Work to be completed - Wherever the string "textless" shows up in the material below, copy that line.

*** Begin section ***

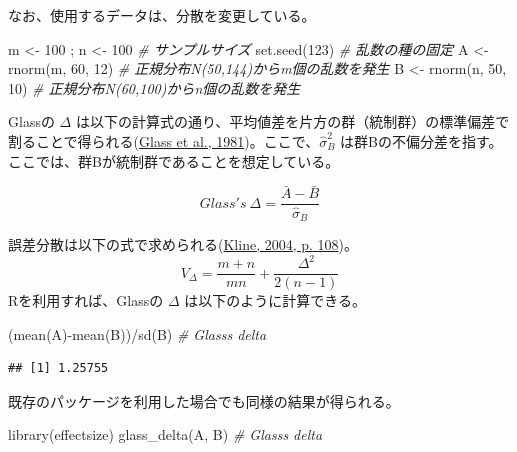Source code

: \documentclass[
  ja=standard, xelatex, base=12pt]{bxjsreport}
\newenvironment{Shaded}{\begin{snugshade}}{\end{snugshade}}
\newcommand{\CommentTok}[1]{\textcolor[rgb]{0.56,0.35,0.01}{\textit{#1}}}
\newcommand{\DecValTok}[1]{\textcolor[rgb]{0.00,0.00,0.81}{#1}}
\newcommand{\FunctionTok}[1]{\textcolor[rgb]{0.00,0.00,0.00}{#1}}
\newcommand{\NormalTok}[1]{#1}
\newcommand{\OtherTok}[1]{\textcolor[rgb]{0.56,0.35,0.01}{#1}}
\newcommand{\SpecialCharTok}[1]{\textcolor[rgb]{0.00,0.00,0.00}{#1}}
\begin{document}
なお、使用するデータは、分散を変更している。

\begin{Shaded}
\begin{Highlighting}[]
\NormalTok{m }\OtherTok{\textless{}{-}} \DecValTok{100}\NormalTok{ ; n }\OtherTok{\textless{}{-}} \DecValTok{100}   \CommentTok{\# サンプルサイズ}
\FunctionTok{set.seed}\NormalTok{(}\DecValTok{123}\NormalTok{)         }\CommentTok{\# 乱数の種の固定}
\NormalTok{A }\OtherTok{\textless{}{-}} \FunctionTok{rnorm}\NormalTok{(m, }\DecValTok{60}\NormalTok{, }\DecValTok{12}\NormalTok{) }\CommentTok{\# 正規分布N(50,144)からm個の乱数を発生}
\NormalTok{B }\OtherTok{\textless{}{-}} \FunctionTok{rnorm}\NormalTok{(n, }\DecValTok{50}\NormalTok{, }\DecValTok{10}\NormalTok{) }\CommentTok{\# 正規分布N(60,100)からn個の乱数を発生}
\end{Highlighting}
\end{Shaded}

Glassの \(\Delta\) は以下の計算式の通り、平均値差を片方の群（統制群）の標準偏差で割ることで得られる(\protect\hyperlink{ref-glass1981}{Glass et al., 1981})。ここで、\(\hat\sigma_B^2\) は群Bの不偏分差を指す。ここでは、群Bが統制群であることを想定している。

\[
Glass's~\Delta =\frac{\bar{A}-\bar{B}}{\hat\sigma_B} 
\]

誤差分散は以下の式で求められる(\protect\hyperlink{ref-kline2004}{Kline, 2004, p. 108})。\[
V_{\Delta}=\frac{m+n}{mn}+\frac {\Delta^2}{2(n-1)} 
\] Rを利用すれば、Glassの \(\Delta\) は以下のように計算できる。

\begin{Shaded}
\begin{Highlighting}[]
\NormalTok{(}\FunctionTok{mean}\NormalTok{(A)}\SpecialCharTok{{-}}\FunctionTok{mean}\NormalTok{(B))}\SpecialCharTok{/}\FunctionTok{sd}\NormalTok{(B)  }\CommentTok{\# Glass\textquotesingle{}s delta}
\end{Highlighting}
\end{Shaded}

\begin{verbatim}
## [1] 1.25755
\end{verbatim}

既存のパッケージを利用した場合でも同様の結果が得られる。

\begin{Shaded}
\begin{Highlighting}[]
\FunctionTok{library}\NormalTok{(effectsize)}
\FunctionTok{glass\_delta}\NormalTok{(A, B)  }\CommentTok{\# Glass\textquotesingle{}s delta}
\end{Highlighting}
\end{Shaded}
\end{document}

*** End section ***

Solution to this task -
\NormalTok{m }\OtherTok{\textless{}{-}} \DecValTok{100}\NormalTok{ ; n }\OtherTok{\textless{}{-}} \DecValTok{100}   \CommentTok{\# サンプルサイズ}
\NormalTok{A }\OtherTok{\textless{}{-}} \FunctionTok{rnorm}\NormalTok{(m, }\DecValTok{60}\NormalTok{, }\DecValTok{12}\NormalTok{) }\CommentTok{\# 正規分布N(50,144)からm個の乱数を発生}
\NormalTok{B }\OtherTok{\textless{}{-}} \FunctionTok{rnorm}\NormalTok{(n, }\DecValTok{50}\NormalTok{, }\DecValTok{10}\NormalTok{) }\CommentTok{\# 正規分布N(60,100)からn個の乱数を発生}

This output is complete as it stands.